I was sitting on the turbo this morning warming up for an interval session, reflecting on the last couple of days. Things are good. I seem to have turned a corner physically and mentally. Getting some positive feedback from Brett Sutton on my latest blog gave me a boost also. Brett doesn’t hand out compliments lightly so to know that he appreciated the way I’d approached and executed the Deva Tri at the weekend meant a lot. He also summed up the key learning from the race for me and that is just how important it is to take satisfaction from the perfect execution of a race plan, irrespective of the result.
Back to the turbo. After the warm up I got straight into the main set which was 8 x 4min intervals at a strong tempo with 4 minutes steady between each one. Earlier in the year I invested in a set of Powertap P1 Pedals so that I could get some objective feedback from each session to support the all important and yet more subjective feelings of perceived effort that I had been using to judge most my sessions in the past.

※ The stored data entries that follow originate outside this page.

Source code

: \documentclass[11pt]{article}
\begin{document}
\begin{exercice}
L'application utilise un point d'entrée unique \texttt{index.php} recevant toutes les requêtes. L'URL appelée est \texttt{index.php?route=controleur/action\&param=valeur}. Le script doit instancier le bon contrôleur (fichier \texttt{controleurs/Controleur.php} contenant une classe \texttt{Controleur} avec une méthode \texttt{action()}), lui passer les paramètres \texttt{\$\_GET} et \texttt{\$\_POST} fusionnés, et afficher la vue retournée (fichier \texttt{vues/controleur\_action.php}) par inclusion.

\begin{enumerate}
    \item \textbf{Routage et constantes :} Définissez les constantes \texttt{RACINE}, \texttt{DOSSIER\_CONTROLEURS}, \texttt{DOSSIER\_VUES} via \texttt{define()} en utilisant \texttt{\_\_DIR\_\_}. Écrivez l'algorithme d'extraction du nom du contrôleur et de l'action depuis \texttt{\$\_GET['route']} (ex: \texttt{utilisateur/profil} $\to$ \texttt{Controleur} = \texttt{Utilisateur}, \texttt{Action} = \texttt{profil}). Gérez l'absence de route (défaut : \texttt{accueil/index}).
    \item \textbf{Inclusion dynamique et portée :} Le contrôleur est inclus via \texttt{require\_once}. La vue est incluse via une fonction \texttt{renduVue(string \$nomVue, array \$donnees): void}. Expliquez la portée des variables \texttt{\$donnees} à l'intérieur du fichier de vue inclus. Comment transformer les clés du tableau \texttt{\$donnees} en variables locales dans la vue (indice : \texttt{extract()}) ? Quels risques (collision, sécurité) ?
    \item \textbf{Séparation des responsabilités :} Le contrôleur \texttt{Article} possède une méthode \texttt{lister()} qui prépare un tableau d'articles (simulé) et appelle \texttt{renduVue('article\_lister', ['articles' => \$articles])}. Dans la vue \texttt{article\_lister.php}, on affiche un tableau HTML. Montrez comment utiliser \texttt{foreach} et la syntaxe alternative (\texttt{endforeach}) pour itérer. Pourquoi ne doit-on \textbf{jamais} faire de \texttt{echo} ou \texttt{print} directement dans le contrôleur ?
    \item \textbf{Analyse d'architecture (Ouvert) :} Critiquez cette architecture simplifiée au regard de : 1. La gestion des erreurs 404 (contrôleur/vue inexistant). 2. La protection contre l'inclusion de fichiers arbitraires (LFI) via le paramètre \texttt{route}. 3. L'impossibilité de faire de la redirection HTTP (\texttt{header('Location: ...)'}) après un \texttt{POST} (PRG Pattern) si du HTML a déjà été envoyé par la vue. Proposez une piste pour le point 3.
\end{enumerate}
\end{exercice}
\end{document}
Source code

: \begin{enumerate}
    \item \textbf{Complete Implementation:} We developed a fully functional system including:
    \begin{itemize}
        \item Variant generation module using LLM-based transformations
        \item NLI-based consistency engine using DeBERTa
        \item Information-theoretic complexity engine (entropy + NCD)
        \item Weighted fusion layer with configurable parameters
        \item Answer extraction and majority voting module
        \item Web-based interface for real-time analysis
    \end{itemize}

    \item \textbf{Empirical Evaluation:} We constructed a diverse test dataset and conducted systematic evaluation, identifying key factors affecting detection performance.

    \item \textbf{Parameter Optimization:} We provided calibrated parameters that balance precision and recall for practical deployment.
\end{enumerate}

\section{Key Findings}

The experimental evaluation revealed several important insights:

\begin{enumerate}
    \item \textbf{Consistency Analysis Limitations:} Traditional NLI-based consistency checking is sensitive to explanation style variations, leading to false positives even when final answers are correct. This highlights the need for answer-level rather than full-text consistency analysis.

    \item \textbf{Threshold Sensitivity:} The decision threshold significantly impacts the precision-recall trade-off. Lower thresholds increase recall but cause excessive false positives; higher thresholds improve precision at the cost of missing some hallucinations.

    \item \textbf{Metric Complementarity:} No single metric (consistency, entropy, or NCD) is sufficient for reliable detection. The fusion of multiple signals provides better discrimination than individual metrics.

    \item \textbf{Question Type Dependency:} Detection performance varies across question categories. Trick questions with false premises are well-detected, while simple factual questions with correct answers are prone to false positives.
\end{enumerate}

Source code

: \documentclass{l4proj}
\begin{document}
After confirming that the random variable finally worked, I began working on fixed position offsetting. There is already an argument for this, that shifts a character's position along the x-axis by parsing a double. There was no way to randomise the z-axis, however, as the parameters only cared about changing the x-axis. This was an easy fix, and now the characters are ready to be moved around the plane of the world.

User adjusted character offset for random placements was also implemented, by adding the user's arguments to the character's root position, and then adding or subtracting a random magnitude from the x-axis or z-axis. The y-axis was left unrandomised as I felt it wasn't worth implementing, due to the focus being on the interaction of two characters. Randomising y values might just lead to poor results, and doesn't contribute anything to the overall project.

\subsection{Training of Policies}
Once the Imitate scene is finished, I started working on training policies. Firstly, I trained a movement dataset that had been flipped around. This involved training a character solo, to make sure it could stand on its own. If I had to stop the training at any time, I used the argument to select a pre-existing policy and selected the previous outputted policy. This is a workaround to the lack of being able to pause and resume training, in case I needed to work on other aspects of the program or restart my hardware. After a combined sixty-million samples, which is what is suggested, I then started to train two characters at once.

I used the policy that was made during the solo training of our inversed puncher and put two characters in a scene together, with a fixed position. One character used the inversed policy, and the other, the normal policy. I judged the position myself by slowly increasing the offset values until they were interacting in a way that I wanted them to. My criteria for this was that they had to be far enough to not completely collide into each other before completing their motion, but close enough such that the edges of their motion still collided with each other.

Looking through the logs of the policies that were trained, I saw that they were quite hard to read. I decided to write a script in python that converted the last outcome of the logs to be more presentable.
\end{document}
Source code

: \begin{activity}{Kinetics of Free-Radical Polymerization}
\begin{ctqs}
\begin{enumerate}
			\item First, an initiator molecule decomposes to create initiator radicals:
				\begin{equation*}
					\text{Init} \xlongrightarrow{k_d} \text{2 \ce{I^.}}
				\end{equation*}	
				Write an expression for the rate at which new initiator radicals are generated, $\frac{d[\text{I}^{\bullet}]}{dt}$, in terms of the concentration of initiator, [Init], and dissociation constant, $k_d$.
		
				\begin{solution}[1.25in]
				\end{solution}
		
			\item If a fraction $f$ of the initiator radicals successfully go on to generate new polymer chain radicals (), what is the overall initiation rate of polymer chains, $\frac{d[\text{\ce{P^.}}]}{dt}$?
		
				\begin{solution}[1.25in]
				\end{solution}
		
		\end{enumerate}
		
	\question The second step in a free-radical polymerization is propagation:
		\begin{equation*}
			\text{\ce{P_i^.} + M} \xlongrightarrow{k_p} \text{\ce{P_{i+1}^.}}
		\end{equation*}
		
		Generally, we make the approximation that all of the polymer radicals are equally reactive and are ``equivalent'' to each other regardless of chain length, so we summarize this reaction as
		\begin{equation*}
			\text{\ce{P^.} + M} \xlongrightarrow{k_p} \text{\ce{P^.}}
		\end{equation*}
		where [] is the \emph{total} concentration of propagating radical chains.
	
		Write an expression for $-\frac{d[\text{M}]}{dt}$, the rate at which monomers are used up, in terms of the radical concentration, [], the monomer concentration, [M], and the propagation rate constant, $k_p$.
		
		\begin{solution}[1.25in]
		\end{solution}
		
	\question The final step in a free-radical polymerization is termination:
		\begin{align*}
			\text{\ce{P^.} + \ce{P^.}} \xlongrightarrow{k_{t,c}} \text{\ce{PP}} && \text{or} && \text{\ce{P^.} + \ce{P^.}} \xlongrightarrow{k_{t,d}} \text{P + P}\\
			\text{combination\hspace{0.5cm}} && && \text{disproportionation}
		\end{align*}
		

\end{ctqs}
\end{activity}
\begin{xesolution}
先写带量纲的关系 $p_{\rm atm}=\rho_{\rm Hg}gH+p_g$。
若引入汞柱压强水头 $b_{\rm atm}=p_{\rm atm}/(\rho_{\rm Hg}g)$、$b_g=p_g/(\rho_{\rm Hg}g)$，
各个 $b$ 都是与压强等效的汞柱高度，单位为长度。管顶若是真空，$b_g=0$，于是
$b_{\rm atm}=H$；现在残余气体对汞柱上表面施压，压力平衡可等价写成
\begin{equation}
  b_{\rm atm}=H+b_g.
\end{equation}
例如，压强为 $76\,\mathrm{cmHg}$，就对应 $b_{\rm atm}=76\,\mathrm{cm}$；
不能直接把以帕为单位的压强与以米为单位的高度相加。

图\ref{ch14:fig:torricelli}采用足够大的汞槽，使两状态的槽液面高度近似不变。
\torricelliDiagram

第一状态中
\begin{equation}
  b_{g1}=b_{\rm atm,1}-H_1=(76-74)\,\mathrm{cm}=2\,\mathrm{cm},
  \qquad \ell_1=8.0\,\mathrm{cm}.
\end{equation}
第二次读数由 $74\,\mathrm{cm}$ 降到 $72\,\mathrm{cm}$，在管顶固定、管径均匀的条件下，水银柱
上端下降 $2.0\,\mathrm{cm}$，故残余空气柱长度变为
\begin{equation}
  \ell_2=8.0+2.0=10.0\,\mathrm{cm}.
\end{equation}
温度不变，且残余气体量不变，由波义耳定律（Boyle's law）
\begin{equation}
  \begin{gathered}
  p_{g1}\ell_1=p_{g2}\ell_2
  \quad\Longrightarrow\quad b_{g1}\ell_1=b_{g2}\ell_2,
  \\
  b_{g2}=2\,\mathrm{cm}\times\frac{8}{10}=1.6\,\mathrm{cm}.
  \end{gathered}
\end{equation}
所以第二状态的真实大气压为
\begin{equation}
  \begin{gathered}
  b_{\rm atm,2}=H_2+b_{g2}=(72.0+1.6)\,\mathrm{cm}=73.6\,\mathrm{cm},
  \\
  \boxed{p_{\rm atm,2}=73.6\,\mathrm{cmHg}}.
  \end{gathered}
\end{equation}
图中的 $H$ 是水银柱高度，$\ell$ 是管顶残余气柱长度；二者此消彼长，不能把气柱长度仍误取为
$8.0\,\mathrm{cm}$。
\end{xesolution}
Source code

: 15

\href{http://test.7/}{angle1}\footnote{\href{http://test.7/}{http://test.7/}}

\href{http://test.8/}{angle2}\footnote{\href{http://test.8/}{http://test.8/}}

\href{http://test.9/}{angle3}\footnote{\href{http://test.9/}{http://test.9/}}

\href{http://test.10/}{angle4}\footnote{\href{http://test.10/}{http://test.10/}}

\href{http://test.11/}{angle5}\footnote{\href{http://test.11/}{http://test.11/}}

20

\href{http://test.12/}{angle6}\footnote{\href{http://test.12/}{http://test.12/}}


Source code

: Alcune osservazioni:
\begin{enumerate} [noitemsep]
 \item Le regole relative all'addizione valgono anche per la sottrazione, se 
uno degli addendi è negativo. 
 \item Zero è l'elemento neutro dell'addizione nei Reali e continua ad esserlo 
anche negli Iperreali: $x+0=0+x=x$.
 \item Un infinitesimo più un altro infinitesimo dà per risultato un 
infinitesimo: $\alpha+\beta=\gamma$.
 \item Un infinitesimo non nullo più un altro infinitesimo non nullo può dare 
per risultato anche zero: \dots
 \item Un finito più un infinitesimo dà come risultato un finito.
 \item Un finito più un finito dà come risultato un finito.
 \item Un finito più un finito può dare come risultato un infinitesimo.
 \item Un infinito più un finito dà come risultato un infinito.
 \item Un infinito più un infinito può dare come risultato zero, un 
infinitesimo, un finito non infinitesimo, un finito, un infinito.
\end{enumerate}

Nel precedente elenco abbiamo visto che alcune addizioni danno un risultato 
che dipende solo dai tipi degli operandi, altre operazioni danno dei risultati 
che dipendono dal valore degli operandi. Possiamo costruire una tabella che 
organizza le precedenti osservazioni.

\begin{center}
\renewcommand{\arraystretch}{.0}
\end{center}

These pedals measure the amount of power that is being put through them and the numbers are especially useful when doing interval training. With this power data I find it helps me to squeeze out even more from a session. The numbers don’t lie. They simply give real time feedback about what is going on. It tells me exactly how much power in watts I’m produced. However, my little friend, my chimp, is ready to step in and make judgments for me about why, as soon as the numbers start to come through and today I noticed something really odd. When the numbers are low, as in the last few weeks, my Chimp interprets this as “you are rubbish”, “I told you, you’re no good”, never giving me a break around how fatigued I might be etc. On the other hand, when the numbers are high, just like today, my Chimps immediate reaction is that the numbers are wrong, the pedals are playing up and over estimating the power I’m generating! Thankfully, I am feeling really good right now and so I could laugh off the nonsense that was coming from my little friend inside my head. It was however, a great reminder not to take any notice of the negativity that comes from within.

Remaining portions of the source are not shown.